*What is required:* In the material below, find all lines with the string "connection" and copy them.

════

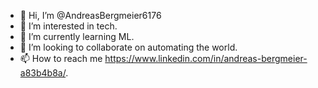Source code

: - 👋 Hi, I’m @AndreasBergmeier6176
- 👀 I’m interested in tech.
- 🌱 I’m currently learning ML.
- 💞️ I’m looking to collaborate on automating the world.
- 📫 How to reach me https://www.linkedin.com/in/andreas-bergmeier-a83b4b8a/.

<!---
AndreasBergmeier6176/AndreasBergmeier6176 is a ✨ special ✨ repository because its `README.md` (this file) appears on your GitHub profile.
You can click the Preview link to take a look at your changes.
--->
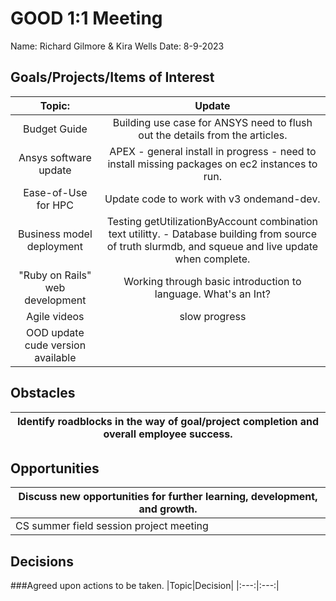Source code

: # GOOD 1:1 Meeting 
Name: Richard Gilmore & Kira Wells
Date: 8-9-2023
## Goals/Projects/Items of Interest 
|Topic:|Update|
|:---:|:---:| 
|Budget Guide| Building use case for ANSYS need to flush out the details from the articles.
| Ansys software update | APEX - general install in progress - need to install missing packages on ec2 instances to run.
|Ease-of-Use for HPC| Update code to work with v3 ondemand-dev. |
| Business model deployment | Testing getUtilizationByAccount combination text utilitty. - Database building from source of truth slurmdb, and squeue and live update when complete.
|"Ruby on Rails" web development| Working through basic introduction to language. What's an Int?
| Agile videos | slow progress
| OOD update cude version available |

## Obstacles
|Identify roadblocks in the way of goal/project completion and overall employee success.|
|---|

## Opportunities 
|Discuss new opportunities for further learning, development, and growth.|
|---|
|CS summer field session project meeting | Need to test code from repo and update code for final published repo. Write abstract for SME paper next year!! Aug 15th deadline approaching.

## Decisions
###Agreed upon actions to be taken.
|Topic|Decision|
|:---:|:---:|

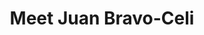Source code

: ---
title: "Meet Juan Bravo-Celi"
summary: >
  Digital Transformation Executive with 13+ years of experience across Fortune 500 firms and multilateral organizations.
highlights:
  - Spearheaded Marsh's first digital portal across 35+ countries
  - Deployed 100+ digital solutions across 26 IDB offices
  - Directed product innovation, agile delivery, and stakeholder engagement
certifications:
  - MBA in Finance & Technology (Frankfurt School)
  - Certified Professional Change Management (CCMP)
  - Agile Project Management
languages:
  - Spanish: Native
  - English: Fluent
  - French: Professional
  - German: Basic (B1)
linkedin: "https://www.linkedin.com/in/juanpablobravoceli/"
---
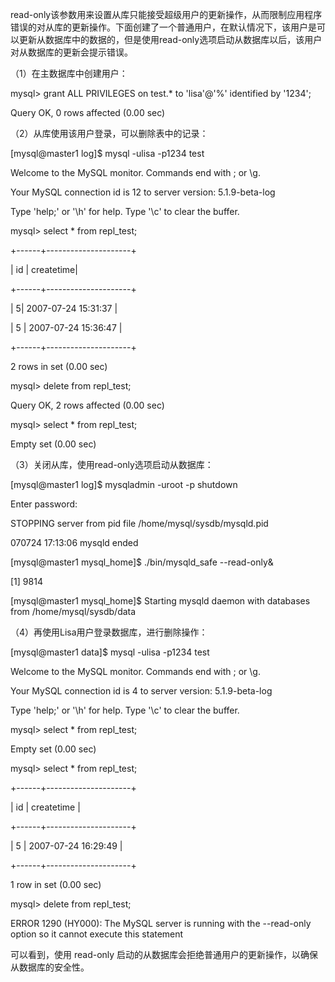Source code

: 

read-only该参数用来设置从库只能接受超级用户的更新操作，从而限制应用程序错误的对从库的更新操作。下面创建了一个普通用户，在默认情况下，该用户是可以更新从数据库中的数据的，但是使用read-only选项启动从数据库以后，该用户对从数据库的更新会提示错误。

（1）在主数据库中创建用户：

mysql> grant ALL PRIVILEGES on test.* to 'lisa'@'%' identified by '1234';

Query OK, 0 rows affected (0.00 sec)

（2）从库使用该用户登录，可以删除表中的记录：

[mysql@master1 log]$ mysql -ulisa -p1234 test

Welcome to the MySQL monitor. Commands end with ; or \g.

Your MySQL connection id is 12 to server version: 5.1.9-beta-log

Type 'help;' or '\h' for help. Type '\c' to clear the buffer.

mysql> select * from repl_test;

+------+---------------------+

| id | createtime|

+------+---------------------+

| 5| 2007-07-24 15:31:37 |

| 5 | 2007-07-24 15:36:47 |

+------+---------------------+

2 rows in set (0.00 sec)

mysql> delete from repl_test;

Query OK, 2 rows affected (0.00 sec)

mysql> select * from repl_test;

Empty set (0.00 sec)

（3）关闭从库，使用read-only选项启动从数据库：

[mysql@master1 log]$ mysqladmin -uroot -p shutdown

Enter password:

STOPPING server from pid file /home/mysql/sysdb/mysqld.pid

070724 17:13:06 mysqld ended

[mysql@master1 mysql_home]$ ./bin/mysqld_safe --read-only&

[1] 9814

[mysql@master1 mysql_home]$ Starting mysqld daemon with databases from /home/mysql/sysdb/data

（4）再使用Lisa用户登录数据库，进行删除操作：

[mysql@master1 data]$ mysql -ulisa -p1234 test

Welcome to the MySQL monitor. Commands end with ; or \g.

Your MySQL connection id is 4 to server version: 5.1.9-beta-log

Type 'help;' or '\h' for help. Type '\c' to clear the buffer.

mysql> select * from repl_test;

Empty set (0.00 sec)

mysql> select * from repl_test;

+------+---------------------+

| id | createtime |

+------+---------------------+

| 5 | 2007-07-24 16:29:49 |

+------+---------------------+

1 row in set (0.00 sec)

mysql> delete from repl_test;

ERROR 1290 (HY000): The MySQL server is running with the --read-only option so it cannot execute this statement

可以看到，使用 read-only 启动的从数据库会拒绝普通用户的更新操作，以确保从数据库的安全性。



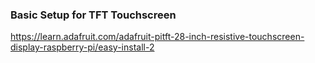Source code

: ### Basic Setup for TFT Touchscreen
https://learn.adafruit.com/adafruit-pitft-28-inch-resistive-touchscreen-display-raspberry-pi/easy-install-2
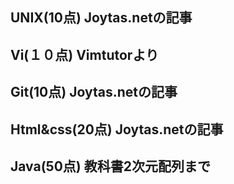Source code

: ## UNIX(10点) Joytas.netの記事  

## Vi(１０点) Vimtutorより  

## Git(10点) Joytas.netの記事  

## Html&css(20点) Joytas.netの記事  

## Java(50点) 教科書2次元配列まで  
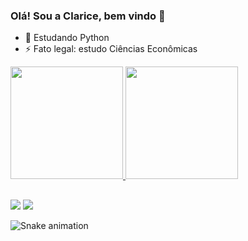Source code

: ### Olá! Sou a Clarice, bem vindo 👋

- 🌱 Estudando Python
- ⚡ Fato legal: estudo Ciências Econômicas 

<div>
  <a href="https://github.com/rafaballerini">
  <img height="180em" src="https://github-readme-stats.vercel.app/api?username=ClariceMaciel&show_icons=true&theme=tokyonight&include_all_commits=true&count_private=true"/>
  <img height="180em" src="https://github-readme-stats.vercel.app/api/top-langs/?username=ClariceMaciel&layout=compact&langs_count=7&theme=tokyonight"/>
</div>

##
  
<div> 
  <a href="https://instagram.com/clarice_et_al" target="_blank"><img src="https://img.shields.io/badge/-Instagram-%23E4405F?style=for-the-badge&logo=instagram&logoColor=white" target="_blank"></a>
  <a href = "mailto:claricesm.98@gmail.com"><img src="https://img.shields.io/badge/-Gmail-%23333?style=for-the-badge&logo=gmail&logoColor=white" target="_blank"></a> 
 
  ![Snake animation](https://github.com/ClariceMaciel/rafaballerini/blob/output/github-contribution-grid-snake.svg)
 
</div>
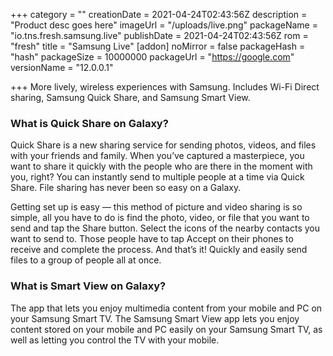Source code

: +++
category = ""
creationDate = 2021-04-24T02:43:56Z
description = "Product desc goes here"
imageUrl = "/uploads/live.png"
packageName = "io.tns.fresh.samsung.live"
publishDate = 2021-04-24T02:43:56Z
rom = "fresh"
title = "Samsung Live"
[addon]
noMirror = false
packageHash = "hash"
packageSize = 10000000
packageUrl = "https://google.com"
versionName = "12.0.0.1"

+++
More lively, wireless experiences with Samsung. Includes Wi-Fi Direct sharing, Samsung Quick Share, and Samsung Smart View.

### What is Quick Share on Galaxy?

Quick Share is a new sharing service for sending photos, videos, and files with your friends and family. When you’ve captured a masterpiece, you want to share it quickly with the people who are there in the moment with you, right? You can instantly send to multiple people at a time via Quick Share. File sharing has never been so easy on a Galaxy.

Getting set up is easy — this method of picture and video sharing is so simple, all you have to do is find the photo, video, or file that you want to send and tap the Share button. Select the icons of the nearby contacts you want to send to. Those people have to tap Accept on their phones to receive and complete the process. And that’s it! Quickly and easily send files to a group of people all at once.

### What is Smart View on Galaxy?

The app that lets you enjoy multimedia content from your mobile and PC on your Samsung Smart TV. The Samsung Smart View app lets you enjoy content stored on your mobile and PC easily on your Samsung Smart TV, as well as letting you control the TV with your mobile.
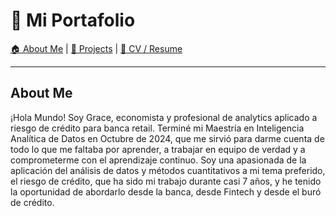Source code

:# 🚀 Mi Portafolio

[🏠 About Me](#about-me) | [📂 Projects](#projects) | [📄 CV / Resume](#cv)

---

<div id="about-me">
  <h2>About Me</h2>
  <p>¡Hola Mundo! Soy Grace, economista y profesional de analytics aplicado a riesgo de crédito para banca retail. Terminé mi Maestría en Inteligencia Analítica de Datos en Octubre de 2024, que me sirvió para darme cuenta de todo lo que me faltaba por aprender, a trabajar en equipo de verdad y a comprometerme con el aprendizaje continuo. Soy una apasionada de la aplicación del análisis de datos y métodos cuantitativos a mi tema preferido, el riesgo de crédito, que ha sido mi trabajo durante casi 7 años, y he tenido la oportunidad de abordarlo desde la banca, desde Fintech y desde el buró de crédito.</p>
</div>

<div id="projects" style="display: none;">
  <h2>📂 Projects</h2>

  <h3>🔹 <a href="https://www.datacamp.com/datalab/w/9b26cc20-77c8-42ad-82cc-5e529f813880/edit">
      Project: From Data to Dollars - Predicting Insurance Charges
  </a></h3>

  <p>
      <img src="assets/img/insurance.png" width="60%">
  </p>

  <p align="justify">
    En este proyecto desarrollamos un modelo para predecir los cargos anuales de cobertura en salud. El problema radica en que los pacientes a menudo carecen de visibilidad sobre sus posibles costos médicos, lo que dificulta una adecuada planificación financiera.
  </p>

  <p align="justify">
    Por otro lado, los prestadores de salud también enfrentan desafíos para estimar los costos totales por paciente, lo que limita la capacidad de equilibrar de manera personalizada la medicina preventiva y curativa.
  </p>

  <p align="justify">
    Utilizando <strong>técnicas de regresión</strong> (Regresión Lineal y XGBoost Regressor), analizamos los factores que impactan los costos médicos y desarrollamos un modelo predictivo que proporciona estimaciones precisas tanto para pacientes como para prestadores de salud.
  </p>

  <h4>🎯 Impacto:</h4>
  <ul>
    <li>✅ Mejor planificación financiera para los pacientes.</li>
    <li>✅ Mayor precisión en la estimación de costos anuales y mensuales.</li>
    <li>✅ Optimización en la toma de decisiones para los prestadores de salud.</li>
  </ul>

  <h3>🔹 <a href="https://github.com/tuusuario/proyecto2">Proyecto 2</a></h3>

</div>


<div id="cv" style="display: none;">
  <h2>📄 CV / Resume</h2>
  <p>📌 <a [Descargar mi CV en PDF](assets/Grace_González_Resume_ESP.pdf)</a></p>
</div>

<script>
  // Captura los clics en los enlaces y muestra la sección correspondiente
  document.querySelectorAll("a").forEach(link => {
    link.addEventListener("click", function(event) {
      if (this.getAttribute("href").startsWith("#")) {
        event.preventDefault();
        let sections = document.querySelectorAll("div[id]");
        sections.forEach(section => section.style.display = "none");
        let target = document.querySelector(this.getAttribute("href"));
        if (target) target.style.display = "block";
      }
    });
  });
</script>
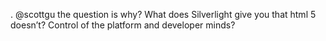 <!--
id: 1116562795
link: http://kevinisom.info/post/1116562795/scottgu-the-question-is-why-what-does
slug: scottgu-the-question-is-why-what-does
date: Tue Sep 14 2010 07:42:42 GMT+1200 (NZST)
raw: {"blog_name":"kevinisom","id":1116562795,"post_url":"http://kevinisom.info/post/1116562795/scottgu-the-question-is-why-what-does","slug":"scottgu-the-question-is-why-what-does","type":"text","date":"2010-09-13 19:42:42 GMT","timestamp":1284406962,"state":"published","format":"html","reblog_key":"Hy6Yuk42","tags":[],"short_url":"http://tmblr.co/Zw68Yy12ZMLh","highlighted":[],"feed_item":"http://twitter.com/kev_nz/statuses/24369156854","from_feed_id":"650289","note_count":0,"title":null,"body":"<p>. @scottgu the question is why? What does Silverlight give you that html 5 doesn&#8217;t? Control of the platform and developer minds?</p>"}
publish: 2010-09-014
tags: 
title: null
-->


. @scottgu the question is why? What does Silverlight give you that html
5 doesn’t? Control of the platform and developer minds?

════

*Task response:*
Your MySQL connection id is 12 to server version: 5.1.9-beta-log
Your MySQL connection id is 4 to server version: 5.1.9-beta-log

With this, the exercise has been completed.